The C standard says that text files must end with a newline or the data after the last newline may not be read properly.
ISO/IEC 9899:2011 §7.21.2 Streams
A text stream is an ordered sequence of characters composed into lines, each line
consisting of zero or more characters plus a terminating new-line character. Whether the
last line requires a terminating new-line character is implementation-defined. Characters
may have to be added, altered, or deleted on input and output to conform to differing
conventions for representing text in the host environment. Thus, there need not be a one-to-
one correspondence between the characters in a stream and those in the external
representation. Data read in from a text stream will necessarily compare equal to the data
that were earlier written out to that stream only if: the data consist only of printing
characters and the control characters horizontal tab and new-line; no new-line character is
immediately preceded by space characters; and the last character is a new-line character.
Whether space characters that are written out immediately before a new-line character
appear when read in is implementation-defined.

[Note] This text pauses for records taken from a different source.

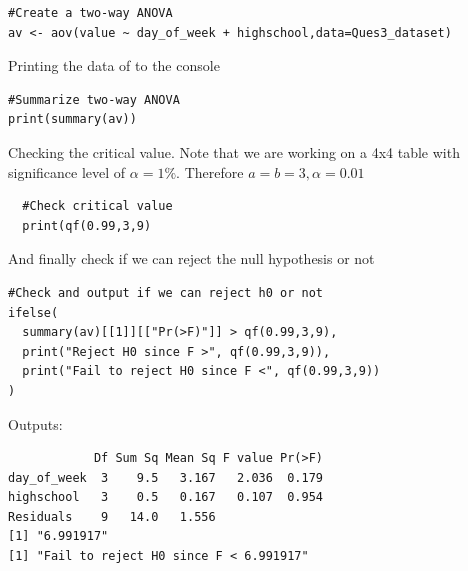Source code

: \documentclass[a4paper]{article}
\numberwithin{equation}{section}
\begin{document}
\begin{mdframed}[leftline=false,rightline=false,backgroundcolor=magenta!10,nobreak=true]
  \begin{verbatim}
#Create a two-way ANOVA
av <- aov(value ~ day_of_week + highschool,data=Ques3_dataset)
    \end{verbatim}
\end{mdframed}

Printing the data of to the console

\begin{mdframed}[leftline=false,rightline=false,backgroundcolor=magenta!10,nobreak=true]
  \begin{verbatim}
#Summarize two-way ANOVA
print(summary(av))
    \end{verbatim}
\end{mdframed}

Checking the critical value. Note that we are working on a 4x4 table with significance level of \(\alpha = 1\%\). Therefore \(a = b = 3, \alpha = 0.01\)

\begin{mdframed}[leftline=false,rightline=false,backgroundcolor=magenta!10,nobreak=true]
  \begin{verbatim}
  #Check critical value
  print(qf(0.99,3,9)
    \end{verbatim}
\end{mdframed}

And finally check if we can reject the null hypothesis or not
\begin{mdframed}[leftline=false,rightline=false,backgroundcolor=magenta!10,nobreak=true]
  \begin{verbatim}
#Check and output if we can reject h0 or not
ifelse(
  summary(av)[[1]][["Pr(>F)"]] > qf(0.99,3,9),
  print("Reject H0 since F >", qf(0.99,3,9)),
  print("Fail to reject H0 since F <", qf(0.99,3,9))
)
  \end{verbatim}
\end{mdframed}

Outputs:
\begin{mdframed}[leftline=false,rightline=false,backgroundcolor=magenta!10,nobreak=true]
  \begin{verbatim}
            Df Sum Sq Mean Sq F value Pr(>F)
day_of_week  3    9.5   3.167   2.036  0.179
highschool   3    0.5   0.167   0.107  0.954
Residuals    9   14.0   1.556
[1] "6.991917"
[1] "Fail to reject H0 since F < 6.991917"
  \end{verbatim}
\end{mdframed}
\end{document}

I would not have expected a missing newline at the end of file to cause trouble in bash
(or any Unix shell), but that does seem to be the problem reproducibly ($
is the prompt in this output):
$ echo xxx\c
xxx$ { echo abc; echo def; echo ghi; echo xxx\c; } > y
$ cat y
abc
def
ghi
xxx$
$ while read line; do echo $line; done < y
abc
def
ghi
$ bash -c 'while read line; do echo $line; done < y'
abc
def
ghi
$ ksh -c 'while read line; do echo $line; done < y'
abc
def
ghi
$ zsh -c 'while read line; do echo $line; done < y'
abc
def
ghi
$ for line in $(<y); do echo $line; done # Preferred notation in bash
abc
def
ghi
xxx
$ for line in $(cat y); do echo $line; done # UUOC Award pending
abc
def
ghi
xxx
$
It is also not limited to bash
— Korn shell (ksh
) and zsh
behave like that too. I live, I learn; thanks for raising the issue.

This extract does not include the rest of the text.